Stored data

Start of Block

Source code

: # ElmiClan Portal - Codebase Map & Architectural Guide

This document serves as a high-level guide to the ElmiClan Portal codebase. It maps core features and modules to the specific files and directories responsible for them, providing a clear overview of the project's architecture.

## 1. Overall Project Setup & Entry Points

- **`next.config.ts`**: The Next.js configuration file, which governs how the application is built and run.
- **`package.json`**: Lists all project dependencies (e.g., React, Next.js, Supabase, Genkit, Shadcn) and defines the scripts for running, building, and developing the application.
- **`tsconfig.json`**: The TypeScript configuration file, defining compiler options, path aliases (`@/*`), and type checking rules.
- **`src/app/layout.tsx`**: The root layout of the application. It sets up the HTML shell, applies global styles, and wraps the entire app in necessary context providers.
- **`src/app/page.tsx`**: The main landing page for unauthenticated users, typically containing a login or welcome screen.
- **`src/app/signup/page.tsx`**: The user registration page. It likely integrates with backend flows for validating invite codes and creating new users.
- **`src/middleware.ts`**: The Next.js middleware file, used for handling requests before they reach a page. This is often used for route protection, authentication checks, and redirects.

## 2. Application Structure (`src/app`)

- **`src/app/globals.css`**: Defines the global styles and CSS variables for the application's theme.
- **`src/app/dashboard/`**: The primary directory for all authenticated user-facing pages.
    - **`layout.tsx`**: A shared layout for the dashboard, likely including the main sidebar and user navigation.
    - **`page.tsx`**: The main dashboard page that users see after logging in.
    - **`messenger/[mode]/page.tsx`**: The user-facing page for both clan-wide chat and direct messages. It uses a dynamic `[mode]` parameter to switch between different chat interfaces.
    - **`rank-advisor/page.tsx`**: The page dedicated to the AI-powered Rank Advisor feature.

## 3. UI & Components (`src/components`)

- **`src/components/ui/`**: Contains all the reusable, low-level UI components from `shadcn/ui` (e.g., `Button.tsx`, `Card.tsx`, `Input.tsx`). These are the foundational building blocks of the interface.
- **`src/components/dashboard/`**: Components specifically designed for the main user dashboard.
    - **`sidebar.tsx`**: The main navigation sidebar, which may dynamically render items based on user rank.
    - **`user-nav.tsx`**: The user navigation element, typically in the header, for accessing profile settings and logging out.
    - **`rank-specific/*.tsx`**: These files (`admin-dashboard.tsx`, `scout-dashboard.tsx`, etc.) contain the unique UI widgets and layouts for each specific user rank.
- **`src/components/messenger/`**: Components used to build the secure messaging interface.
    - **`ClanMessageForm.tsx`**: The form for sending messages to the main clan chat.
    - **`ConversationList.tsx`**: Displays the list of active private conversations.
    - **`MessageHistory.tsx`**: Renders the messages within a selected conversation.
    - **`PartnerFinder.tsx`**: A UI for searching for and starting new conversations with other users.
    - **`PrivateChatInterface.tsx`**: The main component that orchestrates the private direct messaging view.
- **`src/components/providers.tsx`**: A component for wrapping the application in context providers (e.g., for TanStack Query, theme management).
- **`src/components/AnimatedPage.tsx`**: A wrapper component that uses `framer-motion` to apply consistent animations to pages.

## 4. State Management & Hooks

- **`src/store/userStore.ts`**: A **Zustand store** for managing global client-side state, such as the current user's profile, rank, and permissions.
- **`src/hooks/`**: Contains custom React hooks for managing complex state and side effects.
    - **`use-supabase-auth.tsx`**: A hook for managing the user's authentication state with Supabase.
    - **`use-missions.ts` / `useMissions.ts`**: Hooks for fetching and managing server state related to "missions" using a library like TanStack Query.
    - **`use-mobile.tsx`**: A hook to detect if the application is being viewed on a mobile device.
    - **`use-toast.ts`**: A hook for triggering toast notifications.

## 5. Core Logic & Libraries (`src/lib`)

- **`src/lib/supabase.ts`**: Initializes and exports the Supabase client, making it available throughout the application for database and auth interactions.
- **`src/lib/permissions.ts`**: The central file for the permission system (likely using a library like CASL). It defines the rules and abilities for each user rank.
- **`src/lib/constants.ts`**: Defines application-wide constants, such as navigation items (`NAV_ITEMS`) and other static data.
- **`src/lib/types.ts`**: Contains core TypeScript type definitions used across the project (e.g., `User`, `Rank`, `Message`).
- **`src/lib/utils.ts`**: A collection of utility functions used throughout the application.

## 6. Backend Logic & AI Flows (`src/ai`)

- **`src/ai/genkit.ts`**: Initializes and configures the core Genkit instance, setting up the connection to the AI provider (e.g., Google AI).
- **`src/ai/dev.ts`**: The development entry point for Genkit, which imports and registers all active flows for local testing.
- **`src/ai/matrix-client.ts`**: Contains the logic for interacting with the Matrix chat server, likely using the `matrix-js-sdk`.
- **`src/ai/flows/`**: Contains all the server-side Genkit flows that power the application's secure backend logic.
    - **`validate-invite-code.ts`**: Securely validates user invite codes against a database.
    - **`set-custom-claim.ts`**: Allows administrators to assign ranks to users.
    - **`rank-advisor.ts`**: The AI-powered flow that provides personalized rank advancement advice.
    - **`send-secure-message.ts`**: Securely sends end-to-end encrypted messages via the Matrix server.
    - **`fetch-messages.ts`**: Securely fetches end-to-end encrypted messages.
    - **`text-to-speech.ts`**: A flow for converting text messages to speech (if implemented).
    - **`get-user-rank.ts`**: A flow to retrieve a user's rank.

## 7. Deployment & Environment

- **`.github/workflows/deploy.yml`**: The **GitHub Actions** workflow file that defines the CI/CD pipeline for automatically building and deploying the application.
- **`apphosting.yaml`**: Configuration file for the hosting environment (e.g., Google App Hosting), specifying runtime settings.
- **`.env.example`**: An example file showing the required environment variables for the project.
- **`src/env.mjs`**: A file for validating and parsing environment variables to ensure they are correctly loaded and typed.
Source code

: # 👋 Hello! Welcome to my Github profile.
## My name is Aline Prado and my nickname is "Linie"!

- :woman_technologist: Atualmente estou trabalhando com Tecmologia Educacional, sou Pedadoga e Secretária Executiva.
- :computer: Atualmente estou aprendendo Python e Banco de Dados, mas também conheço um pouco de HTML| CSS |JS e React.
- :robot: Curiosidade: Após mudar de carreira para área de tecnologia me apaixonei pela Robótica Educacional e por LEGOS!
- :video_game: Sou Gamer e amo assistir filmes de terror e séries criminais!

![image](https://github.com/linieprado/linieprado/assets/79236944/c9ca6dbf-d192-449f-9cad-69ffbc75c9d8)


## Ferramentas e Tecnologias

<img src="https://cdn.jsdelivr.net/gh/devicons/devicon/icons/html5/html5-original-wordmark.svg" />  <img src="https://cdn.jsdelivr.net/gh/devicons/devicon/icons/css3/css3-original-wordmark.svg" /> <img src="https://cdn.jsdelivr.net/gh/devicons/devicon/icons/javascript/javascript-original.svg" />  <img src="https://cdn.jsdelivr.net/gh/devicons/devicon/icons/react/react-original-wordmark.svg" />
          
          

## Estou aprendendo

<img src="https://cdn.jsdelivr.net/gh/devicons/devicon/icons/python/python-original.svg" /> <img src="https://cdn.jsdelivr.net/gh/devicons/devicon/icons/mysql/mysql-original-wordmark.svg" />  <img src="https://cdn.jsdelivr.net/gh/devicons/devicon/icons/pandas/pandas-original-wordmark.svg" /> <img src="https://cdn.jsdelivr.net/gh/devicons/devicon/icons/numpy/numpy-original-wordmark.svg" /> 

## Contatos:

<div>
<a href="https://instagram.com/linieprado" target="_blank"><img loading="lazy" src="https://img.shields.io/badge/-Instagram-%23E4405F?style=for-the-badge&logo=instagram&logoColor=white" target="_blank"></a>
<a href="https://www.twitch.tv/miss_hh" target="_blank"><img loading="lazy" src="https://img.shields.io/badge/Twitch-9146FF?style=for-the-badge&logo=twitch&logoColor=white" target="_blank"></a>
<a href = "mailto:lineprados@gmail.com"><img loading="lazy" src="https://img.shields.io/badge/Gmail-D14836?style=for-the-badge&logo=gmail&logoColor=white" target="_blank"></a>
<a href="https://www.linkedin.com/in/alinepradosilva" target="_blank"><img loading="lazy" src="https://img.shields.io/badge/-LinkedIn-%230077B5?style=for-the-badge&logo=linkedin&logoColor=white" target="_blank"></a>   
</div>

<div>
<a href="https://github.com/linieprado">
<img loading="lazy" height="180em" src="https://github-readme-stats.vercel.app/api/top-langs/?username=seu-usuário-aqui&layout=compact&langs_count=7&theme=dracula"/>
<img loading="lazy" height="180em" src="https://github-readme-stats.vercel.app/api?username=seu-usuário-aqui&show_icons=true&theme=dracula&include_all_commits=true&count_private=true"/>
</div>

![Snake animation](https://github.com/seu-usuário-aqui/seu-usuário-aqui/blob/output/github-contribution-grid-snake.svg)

End of Block

### Required action
Please go through the entries and show every line with the word "Atualmente".

### Answer space
- :woman_technologist: Atualmente estou trabalhando com Tecmologia Educacional, sou Pedadoga e Secretária Executiva.
- :computer: Atualmente estou aprendendo Python e Banco de Dados, mas também conheço um pouco de HTML| CSS |JS e React.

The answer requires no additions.